I wasn’t surprised by his death. I think most of us (who are of a certain age) have known since the beginning that it would end tragically. I wasn’t surprised by the Cirque du Sucque that is his memorial planning either. He will be used in death as he was in life. (Nothing astonishing there.) What rocked me was the depth of my emotion. Writing about Michael Jackson has turned out to be like dropping a stone into the deepest of wells. I’m still waiting to hear the final splash.
I could tell you about the lonely, eleven year old new girl in town and her mother’s perfect gift (a stereo!) but that wouldn’t mean as much if I didn’t also talk about divorce and women’s rights and money and power and…and…
I could talk about Kay Kay and Mae and how a love of Michael Jackson kept me from getting my ass kicked in 6th grade. But again, if I didn’t also talk about racism and ignorance and how being the smart kid wasn’t always what it was cracked up to be – and how disparate people can form deep but fleeting bonds and… and…

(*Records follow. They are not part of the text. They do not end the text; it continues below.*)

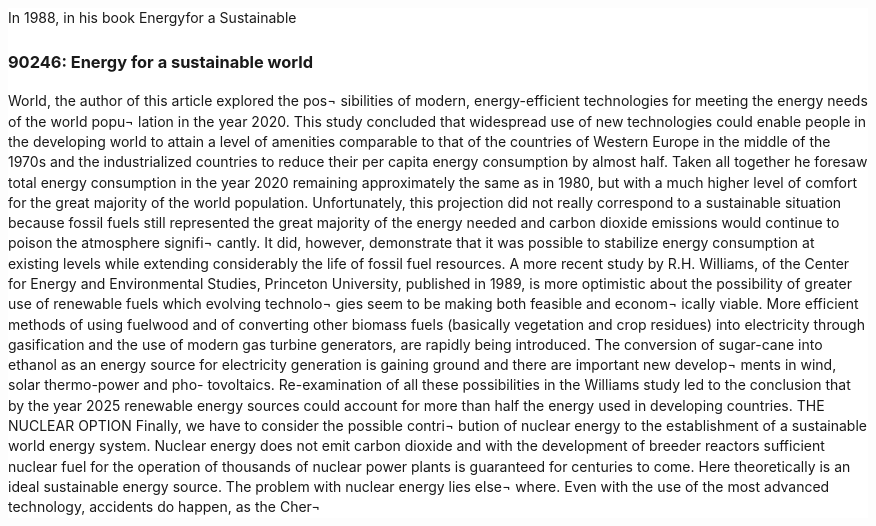 In 1988, in his book Energyfor a Sustainable

### 90246: Energy for a sustainable world
World, the author of this article explored the pos¬
sibilities of modern, energy-efficient technologies
for meeting the energy needs of the world popu¬
lation in the year 2020. This study concluded that
widespread use of new technologies could enable
people in the developing world to attain a level
of amenities comparable to that of the countries
of Western Europe in the middle of the 1970s and
the industrialized countries to reduce their per
capita energy consumption by almost half. Taken
all together he foresaw total energy consumption
in the year 2020 remaining approximately the
same as in 1980, but with a much higher level
of comfort for the great majority of the world
population.
Unfortunately, this projection did not really
correspond to a sustainable situation because
fossil fuels still represented the great majority of
the energy needed and carbon dioxide emissions
would continue to poison the atmosphere signifi¬
cantly. It did, however, demonstrate that it was
possible to stabilize energy consumption at
existing levels while extending considerably the
life of fossil fuel resources.
A more recent study by R.H. Williams, of
the Center for Energy and Environmental
Studies, Princeton University, published in 1989,
is more optimistic about the possibility of greater
use of renewable fuels which evolving technolo¬
gies seem to be making both feasible and econom¬
ically viable.
More efficient methods of using fuelwood
and of converting other biomass fuels (basically
vegetation and crop residues) into electricity
through gasification and the use of modern gas
turbine generators, are rapidly being introduced.
The conversion of sugar-cane into ethanol as an
energy source for electricity generation is gaining
ground and there are important new develop¬
ments in wind, solar thermo-power and pho-
tovoltaics.
Re-examination of all these possibilities in the
Williams study led to the conclusion that by the
year 2025 renewable energy sources could
account for more than half the energy used in
developing countries.
THE NUCLEAR
OPTION
Finally, we have to consider the possible contri¬
bution of nuclear energy to the establishment of
a sustainable world energy system. Nuclear
energy does not emit carbon dioxide and with
the development of breeder reactors sufficient
nuclear fuel for the operation of thousands of
nuclear power plants is guaranteed for centuries
to come. Here theoretically is an ideal sustainable
energy source.
The problem with nuclear energy lies else¬
where. Even with the use of the most advanced
technology, accidents do happen, as the Cher¬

I could write about the delight that was dancing, how it felt to be up on a stage, tapping my heart out to Rockin’ Robin. But again, if I didn’t also speak of what it was to be barely thirteen and have Air Force cadets stare at me (in my spangles and fringe and fishnet tights) in a way that had nothing to do dancing (of the vertical kind at least) I wouldn’t be doing the subject justice.
And if I wrote about dancing, I couldn’t leave out the disco days, the lights, the pulse, where Michael reminded us nightly to ‘keep on with the force, don’t stop – don’t stop ‘til you get enough’. But if I talked about those days it wouldn’t be fair not to mention that we could never get enough – of anything – back then, and then I’d have to talk about what it means to lose a friend and… and…
I suppose I could skip all that and fast forward a year or two, write about being part of the MTV generation, maybe grouse a bit about how it used to be all about the music (the modern day version of walking five miles to school in the snow uphill). I could tell you how Thriller played twice an hour and we still never tired of it. I could write about the freedom of being young but I suppose I would also have to reveal the hardships and the trials and the lessons still to be learned and… and…
I could move forward further still to the Bad days – the busy, sequined, dizzying rush when everything spiraled so close to perfection. But it wouldn’t be fair to mention that without also revealing how exhausting it was to constantly strive and then to one day realize that I was reaching behind me, trying to grasp at something that I might have passed and not relished as much as I could have, I should have, and… and…
But if I had to pick just one Michael moment to hold forever it would be this: My kids were young still and MTV was running one of those retrospectives. They bounced into the kitchen, where I was clearing off dinner and preparing the table for homework time. “Teach us to moonwalk!” they shouted. And the dishes didn’t matter, and the homework could wait, and the night bloomed sweet in our stocking feet and… and…
It’s time to put an end to this and still I don’t know how. I guess I’ll just keep peering down the well, waiting for that final splash, and humming those songs that meant so much to me. I think I’ll start with The Love You Save, then move on to Got To Be There, maybe a little Billie Jean and Beat it. I can’t forget Thriller and The Way You Make Me Feel and Smooth Criminal and… and…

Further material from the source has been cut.